Aryeh Deri qualifié de raciste après sa tirade contre les immigrés russophones
Rechercher

Aryeh Deri qualifié de raciste après sa tirade contre les immigrés russophones

Le dirigeant du parti Shas a reproché aux ‘olim’ d'ex-URSS de ne pas être juifs et a regretté qu'ils soient en Israël, promettant également de changer la Loi du retour

Aryeh Deri pendant une conférence du parti Shas à Ashdod, au sud d'Israël, le 5 mars 2019 (Crédit : Flash90)
Aryeh Deri pendant une conférence du parti Shas à Ashdod, au sud d'Israël, le 5 mars 2019 (Crédit : Flash90)

Le ministre de l’Intérieur Aryeh Deri a été accusé de racisme mardi après une tirade contre les immigrés arrivés d’ex-URSS, au cours de laquelle il a accusé la plupart d’entre eux de ne pas être Juifs. Il a aussi regretté qu’ils soient venus en Israël.

Le chef du parti ultra-orthodoxe Shas a assuré qu’il demanderait à devenir ministre de l’Immigration dans le prochain gouvernement et il a promis de changer ce qu’il a dit être la « situation actuelle » – dans laquelle, selon lui, il serait impossible d’être dans le ministère « à moins de parler russe ».

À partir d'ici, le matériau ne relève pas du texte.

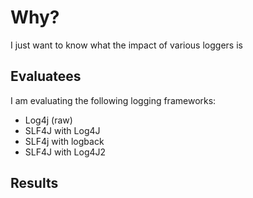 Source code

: # Why?

I just want to know what the impact of various loggers is

## Evaluatees
I am evaluating the following logging frameworks:
 - Log4j (raw)
 - SLF4J with Log4J
 - SLF4j with logback
 - SLF4J with Log4J2

## Results


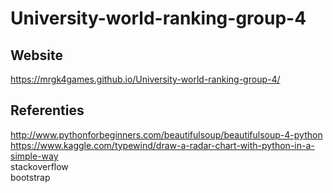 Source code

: # University-world-ranking-group-4
## Website
https://mrgk4games.github.io/University-world-ranking-group-4/


## Referenties
http://www.pythonforbeginners.com/beautifulsoup/beautifulsoup-4-python <br>
https://www.kaggle.com/typewind/draw-a-radar-chart-with-python-in-a-simple-way <br>
stackoverflow <br>
bootstrap
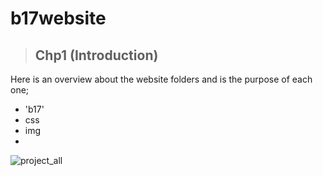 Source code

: # b17website
> ## Chp1 (Introduction)
 Here is an overview about the website folders and is the purpose of each one;
   - 'b17'
   - css
   - img
   - 
  ![project_all](https://user-images.githubusercontent.com/100317841/170894084-433713e6-cbbd-4645-8a34-1899772f0ad7.png)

« Aujourd’hui, on ne peut pas circuler dans les couloirs du ministère de l’Alyah et de l’intégration à moins de parler russe, » a déclaré Aryeh Deri. « Ça suffit. Ces gens devraient plutôt se mettre à parler français et l’amharique et d’autres langues. »

S’exprimant lors d’un meeting de campagne à Ashdod, Deri s’en est également pris au responsable du parti Yisrael Beytenu Avigdor Liberman, un immigrant de Moldavie, dans l’ancienne URSS, dont la formation politique contrôle le ministère en question depuis des années.

« Le ministère ne sera plus là pour servir les immigrants d’Union soviétique, » a juré Deri. « Il sera destiné à ceux qui font leur alyah depuis la France et sera le foyer des Juifs d’Éthiopie.”

Avigdor Liberman, chef du parti Yisrael Beytenu, prend la parole à la Globes Business Conference à Jérusalem le 19 décembre 2018. (Crédit : Yonatan Sindel/Flash90)

Aryeh Deri a menacé de modifier la Loi du retour, selon laquelle tout individu disposant d’au moins un grand-parent juif ou s’étant converti devant un tribunal compétent en dehors de l’État d’Israël peut prétendre à la citoyenneté israélienne.

« Malheureusement, des centaines de milliers d’Israéliens venus d’ex-URSS conformément à la Loi du retour ne sont pas juifs selon la halakha [la loi juive orthodoxe] et ils sont là. Et ce, à mon plus grand regret, » a-t-il déploré.

Le Grand-Rabbinat d’Israël ne reconnaît comme Juifs que les immigrants de mère juive ou s’étant convertis au judaïsme auprès des autorités orthodoxes reconnus par le Grand-Rabbinat.

« Ça les dérange que le ministère de l’Intérieur réalise des tests ADN sur les immigrants d’ex-URSS et rende difficile leur alyah. Je plaide coupable, » a clamé Deri, faisant référence aux propos de Liberman, prononcés plus tôt dans la journée de mardi, qui accusaient le ministère de réaliser de tels tests.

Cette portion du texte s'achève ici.